New Poll Reveals 88% of Detroiters at Odds with City’s Development Priorities, Want Truly Affordable Housing and Neighborhood Funding
Results come as new census data shows Black residents being pushed out of Detroit as economic development excludes them
DETROIT, MI — Ten years since the imposition of financial emergency management in Detroit, a new citywide poll shows that the vast majority of Detroiters oppose the agendas of the major real estate developers in the city, and want to see tax dollars spent in their neighborhoods. The poll, conducted by national research and polling firm American Pulse, asked 430 Detroit registered voters from every Council district their opinions about development in light of the $1.5B District Detroit project, recently passed through a statewide board.
The poll was commissioned by Detroit Peoples’ Platform (DPP), a city-wide coalition that advances racial and economic justice in the nation’s largest majority-Black city. DPP was created to organize for benefit and relief for longtime Detroiters harmed by the austerity of emergency management and municipal bankruptcy. These results come as new data was released showing that Detroit’s status as the largest majority-Black city is under question, reflecting an exodus of Black residents who increasingly are denied access to affordable housing and good-paying jobs. While policymakers, philanthropists, and business leaders gather this week at the Mackinac Policy Conference to discuss the state of Michigan’s economy, DPP will mark its tenth anniversary on June 3, bringing together hundreds of community members to advance their priorities for a racially just Detroit.
“This polling shows what our communities have known for years: Detroiters want and urgently need stable and safe housing, thriving neighborhoods, and equitable development––but policymakers continue to siphon the peoples’ money towards projects that stand in the way of making this a reality,” said Linda Campbell, Director of Detroit People's Platform. “Despite political resistance, we’ve built power to win concessions for our communities, but we need wholesale reevaluation of development priorities to build a truly just and equitable Majority Black Detroit.”
Detroit voters overwhelmingly (88.8%) agree that any tax incentives should be used by local business and neighborhood organizations to invest in neighborhood housing; recreation and commercial centers; schools; libraries; and infrastructure. Specifically, Black Detroiters’ top priorities for development are affordable and accessible housing (48.9% marked it as their first or second priority) and libraries, schools, and recreation centers (46.6% marked it as their first or second priority).
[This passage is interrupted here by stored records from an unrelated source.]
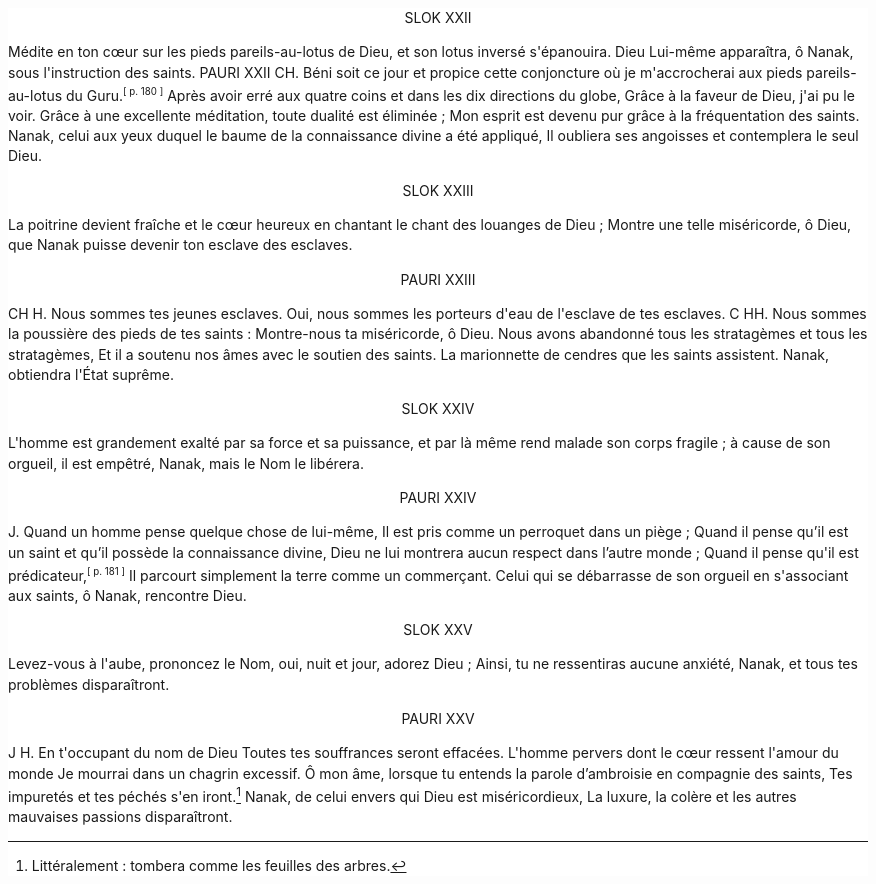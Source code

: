 <p style="text-align:center;">SLOK XXII</p>

Médite en ton cœur sur les pieds pareils-au-lotus de Dieu, et son lotus inversé s'épanouira. Dieu Lui-même apparaîtra, ô Nanak, sous l'instruction des saints. PAURI XXII CH. Béni soit ce jour et propice cette conjoncture où je m'accrocherai aux pieds pareils-au-lotus du Guru.<span id="p180"><sup><small>[ p. 180 ]</small></sup></span>
Après avoir erré aux quatre coins et dans les dix directions du globe,
Grâce à la faveur de Dieu, j'ai pu le voir.
Grâce à une excellente méditation, toute dualité est éliminée ;
Mon esprit est devenu pur grâce à la fréquentation des saints.
Nanak, celui aux yeux duquel le baume de la connaissance divine a été appliqué,
Il oubliera ses angoisses et contemplera le seul Dieu.

<p style="text-align:center;">SLOK XXIII</p>

La poitrine devient fraîche et le cœur heureux en chantant le chant des louanges de Dieu ;
Montre une telle miséricorde, ô Dieu, que Nanak puisse devenir ton esclave des esclaves.

<p style="text-align:center;">PAURI XXIII</p>

CH H. Nous sommes tes jeunes esclaves.
Oui, nous sommes les porteurs d'eau de l'esclave de tes esclaves. C HH. Nous sommes la poussière des pieds de tes saints :
Montre-nous ta miséricorde, ô Dieu.
Nous avons abandonné tous les stratagèmes et tous les stratagèmes,
Et il a soutenu nos âmes avec le soutien des saints. La marionnette de cendres que les saints assistent.
Nanak, obtiendra l'État suprême.

<p style="text-align:center;">SLOK XXIV</p>

L'homme est grandement exalté par sa force et sa puissance, et par là même rend malade son corps fragile ; à cause de son orgueil, il est empêtré, Nanak, mais le Nom le libérera.

<p style="text-align:center;">PAURI XXIV</p>

J. Quand un homme pense quelque chose de lui-même,
Il est pris comme un perroquet dans un piège ;
Quand il pense qu’il est un saint et qu’il possède la connaissance divine,
Dieu ne lui montrera aucun respect dans l’autre monde ;
Quand il pense qu'il est prédicateur,<span id="p181"><sup><small>[ p. 181 ]</small></sup></span>
Il parcourt simplement la terre comme un commerçant.
Celui qui se débarrasse de son orgueil en s'associant aux saints, ô Nanak, rencontre Dieu.

<p style="text-align:center;">SLOK XXV</p>

Levez-vous à l'aube, prononcez le Nom, oui, nuit et jour, adorez Dieu ;
Ainsi, tu ne ressentiras aucune anxiété, Nanak, et tous tes problèmes disparaîtront.

<p style="text-align:center;">PAURI XXV</p>

J H. En t'occupant du nom de Dieu
Toutes tes souffrances seront effacées.
L'homme pervers dont le cœur ressent l'amour du monde
Je mourrai dans un chagrin excessif.
Ô mon âme, lorsque tu entends la parole d’ambroisie en compagnie des saints,
Tes impuretés et tes péchés s'en iront.[^20]
Nanak, de celui envers qui Dieu est miséricordieux,
La luxure, la colère et les autres mauvaises passions disparaîtront.


[^1]: Les mots _bawan akhari_ désignent les cinquante-deux lettres du sanskrit. Un nombre similaire de mots à signification religieuse sont introduits et développés. L'intention était que leurs initiales soient dans l'ordre des lettres sanskrites, mais, pour une raison jusqu'ici inexpliquée, la disposition prévue n'a pas été respectée. Les sloks du Bawan Akhari ont une portée religieuse générale ; c'est dans les Pauris que se trouvent les mots choisis pour l'exposition. Le Bawan Akhari se compose au total de cinquante-cinq sloks et pauris.
[^2]: En Inde, la mère est placée en premier. En anglais, selon l'idiome grec, la priorité est donnée au père.
[^3]: _Sahodara_, de _sah_, le même, et _udar_, l'utérus. Comparer le grec adelphos et sa dérivation ordinaire de _a_, et _delphus_, l'utérus.
[^4]: _Mant nirodhara_. Les gyanis traduisent : le sort le plus puissant pour sauver. Il s'agit cependant du sanskrit _niruddhar mantar_ tel que traduit dans le texte.
[^5]: Akar. Littéralement : formes, corps.
[^6]: Afin qu'ils soient sous sa puissance.
[^7]: Soit dans l'utérus, soit après la naissance. D'autres traduisent : soit dans ce monde, soit dans l'autre.
[^8]: _Trigun_. Littéralement : les trois qualités qui prévalent dans le monde.
[^9]: Également traduit par : L'homme fait le bien et le mal selon le destin, comme Dieu lui-même l'a ordonné.
[^10]: Également traduit — Qui sont fugaces comme la teinture du carthame et
[^11]: Également traduit par « Ce n’est pas en comptant les prières dites ou les actions accomplies.
[^12]: C'est-à-dire des mauvaises actions.
[^13]: C'est-à-dire que les hommes sont placés dans le monde en fonction de leurs bons et mauvais actes dans la vie précédente, et non par l'intervention spéciale de Dieu.
[^14]: Ce sont des exercices du système religieux Jog. _Purak_, l'inspiration, consiste à fermer la narine droite et à aspirer de l'air par la gauche ; _kumbhak_, la suspension, à fermer la bouche et à fermer les deux narines ; et _rechak_, l'expiration, par la narine droite.
[^15]: Les quatre points cardinaux, les quatre points intermédiaires, le ciel au-dessus et la terre en dessous.
[^16]: Littéralement, rien n’arrive deux fois.
[^17]: Les hommes s'amusent et, ce faisant, gaspillent.
[^18]: La torture infligée par le dieu de la mort.
[^19]: Également traduit par : tu seras sauvé.
[^20]: Littéralement : tombera comme les feuilles des arbres.
[^21]: Ce slok est récité par les ménestrels sikhs lorsqu'ils commencent à chanter,
[^22]: C'est-à-dire Dieu.
[^23]: _Bhadu_, béni, heureux, du sanskrit _dhaddra_. Il pourrait cependant s'agir d'une déformation du mot _bahadur_, brave, héros. Si l'on lit _so sobha du hoi_, la traduction sera : Il sera honoré dans les deux mondes.
[^24]: _Mani_, considérer les choses comme si elles étaient les siennes.
[^25]: Ceci est expliqué pour signifier qu'il sera très humble.
[^26]: Métaphore issue des querelles de propriétaires fonciers indiens. Sur une parcelle disputée, un prétendant avance son pied, son adversaire fait de même. Dans le texte, l'expression signifie « mettre tout à sa portée ».
[^27]: Tu n'erreras plus dans la transmigration.
[^28]: Ce pauri est répété comme une grâce avant les repas.
[^29]: Les Sikhs répètent ce distique lorsqu'ils attachent leur turban.
[^30]: Également traduit : Celui qui remplit chaque cœur jouit du bonheur de Dieu.
[^31]: Littéralement — innombrables.
[^32]: Ordonner à Dieu d'une manière familière d'accorder des faveurs terrestres, comme envoyer la pluie, guérir les maladies, donner des fils aux parents, etc. — une pratique des Brahmanes.
[^33]: Littéralement : aucun d’entre eux n’ira avec toi.
[^34]: Cette ligne et la précédente sont également traduites—
[^35]: Le compte de l'homme auprès de Dieu est toujours débiteur.
[^36]: _Akhar_. Littéralement : une lettre. Il existe cependant un jeu de mots. Il signifie également « indestructible », du sanskrit, une négation, et _kshar_, destruction.
[^37]: Ce slok et ce pauri LV sont chantés par les Sikhs à la fin de l'intonation d'un passage du Granth Sahib.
Only 6.1% of Black respondents mark “Retail, Dining and Entertainment Districts” as a first or second priority, which have dominated the development projects in Detroit over the last decade.
Overall, respondents also say they trust community activists the most (29.7%), “to make decisions about how to invest our tax resources for the purpose of development", while only 3.2% of respondents say they trust private developers to do so.
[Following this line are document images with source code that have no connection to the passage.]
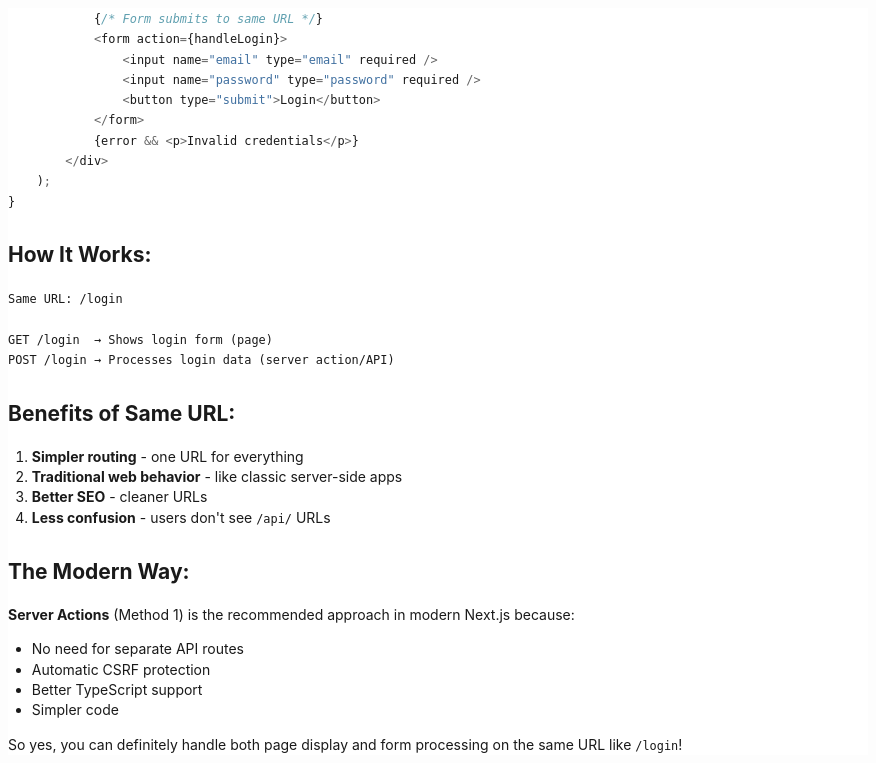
 ```javascript
            {/* Form submits to same URL */}
            <form action={handleLogin}>
                <input name="email" type="email" required />
                <input name="password" type="password" required />
                <button type="submit">Login</button>
            </form>
            {error && <p>Invalid credentials</p>}
        </div>
    );
}
```

## How It Works:

```
Same URL: /login

GET /login  → Shows login form (page)
POST /login → Processes login data (server action/API)
```

## Benefits of Same URL:

1. **Simpler routing** - one URL for everything
2. **Traditional web behavior** - like classic server-side apps
3. **Better SEO** - cleaner URLs
4. **Less confusion** - users don't see `/api/` URLs

## The Modern Way:

**Server Actions** (Method 1) is the recommended approach in modern Next.js because:
- No need for separate API routes
- Automatic CSRF protection
- Better TypeScript support
- Simpler code

So yes, you can definitely handle both page display and form processing on the same URL like `/login`!












####
###
###
##
#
Over the last ten years, Detroit Peoples’ Platform has advanced material well-being and protections for low-income majority Black Detroiters:
- Organized with residents and social service providers as part of the Affordable Housing Trust Fund Coalition to establish the Detroit Affordable Housing Trust Fund in 2017. DPP led and won a campaign to double the amount of money dedicated to this fund in 2021.
- Established the Equitable Detroit Coalition, the citywide Community Benefits Agreement (CBA) coalition in 2014. In 2016, organized to bring to the ballot and win the nation’s first Community Benefits Ordinance (CBO).
- Increased access for essential bus riders in Detroit with the Transit Justice Team, saving downtown bus routes critical to majority Black Detroit ridership with the “Keep Woodward on Woodward” campaign. Campaigned alongside Black-led disability justice groups to win increased paratransit funding and vendor services.